Saturday, October 9, 2010

Raising Men

This is not a normal post for me . . . but I ran across this article. How To Raise Boys Who Read . . . and it got me thinking.

As you probably already know, I am mother to 3 boys. All my boys are quite young, the oldest (Isaiah) being 4. Before my boys, I was a teacher. My mother was a teacher. My father was a teacher. Education is in my blood.

I want my boys to grow up to be men. Strong men who serve God, take care of their families, and love their neighbors. One of the things that my boys need in order to accomplish these things is education. Most importantly, they need to be able to read so that they can study the Word of God. They need to be able to read so that they will be able to provide for their families. They need to be able to read so that they will be able to serve the people around them, as well as the church. Yes, reading is essential to their education.

I have come across many articles over the past year about the discrepancy between men and women in the colleges and universities around the nation. More and more we are seeing the classrooms of higher education filled with women . . . and fewer and fewer men. I am in no way against educating women. But rather I think we are doing both our young men and our young women a great disservice.

Our young men are being taught that they have no real responsibility.

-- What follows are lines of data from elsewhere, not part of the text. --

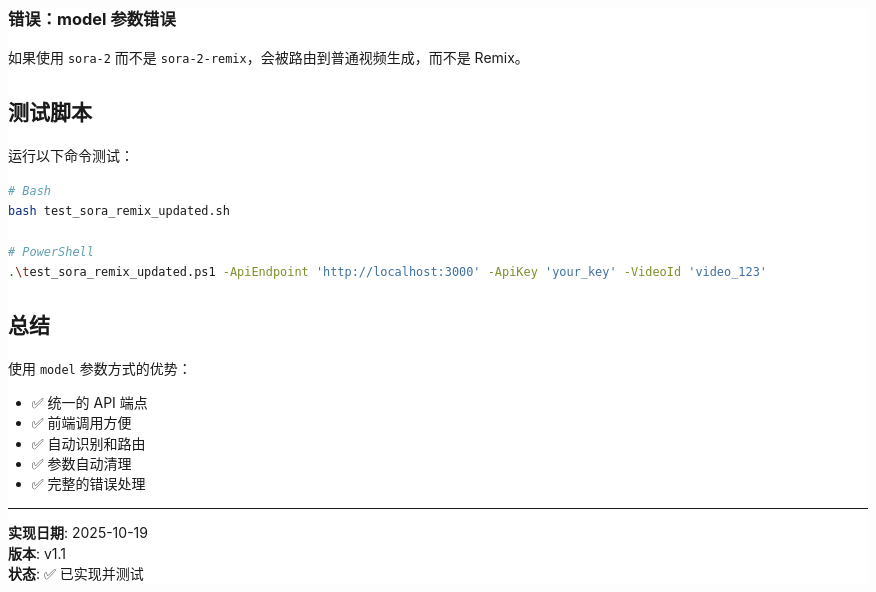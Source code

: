 ### 错误：model 参数错误

如果使用 `sora-2` 而不是 `sora-2-remix`，会被路由到普通视频生成，而不是 Remix。

## 测试脚本

运行以下命令测试：

```bash
# Bash
bash test_sora_remix_updated.sh

# PowerShell
.\test_sora_remix_updated.ps1 -ApiEndpoint 'http://localhost:3000' -ApiKey 'your_key' -VideoId 'video_123'
```

## 总结

使用 `model` 参数方式的优势：
- ✅ 统一的 API 端点
- ✅ 前端调用方便
- ✅ 自动识别和路由
- ✅ 参数自动清理
- ✅ 完整的错误处理

---

**实现日期**: 2025-10-19  
**版本**: v1.1  
**状态**: ✅ 已实现并测试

I cannot say that they are being lulled into this, rather they were never given responsibility. As they emerge from boyhood into adulthood, they are more than willing to transfer the responsibility from their parents to their wives or girlfriends.
These men, who are really no more than boys in an adult body, may captivate the favor of their wife/girlfriend for a time. But sooner or later, the educated women is going to wake up and realize that she is more competent than the boy/man. Is she then going to be content to mother him? No, God designed her to long for a man to shepherd and care for her. By God's grace she can (and should) stay in a marriage (if she is married to him). God is able to turn her boy/man into a real man . . . but it may be very painful. However, this is not the point of my post.

The point that I want to make is that we as parents have the opportunity, the God given responsibility, of shepherding our boys into men. Men that are capable of taking responsibility. Men that can hold their heads high because they are men of good character, men that care for their families, men that love and support their wives, men that serve others, men that are humble, and men that honor God. Yes, my desire for my boys is that they grow up to be men. Part of that early education is teaching them to read.

An excerpt from the article:

Education was once understood as training for freedom. Not merely the transmission of information, education entailed the formation of manners and taste. Aristotle thought we should be raised "so as both to delight in and to be pained by the things that we ought; this is the right education."


"Plato before him," writes C. S. Lewis, "had said the same. The little human animal will not at first have the right responses. It must be trained to feel pleasure, liking, disgust, and hatred at those things which really are pleasant, likeable, disgusting, and hateful."

This kind of training goes against the grain, and who has time for that? How much easier to meet children where they are.

. . . If you keep meeting a boy where he is, he doesn't go very far.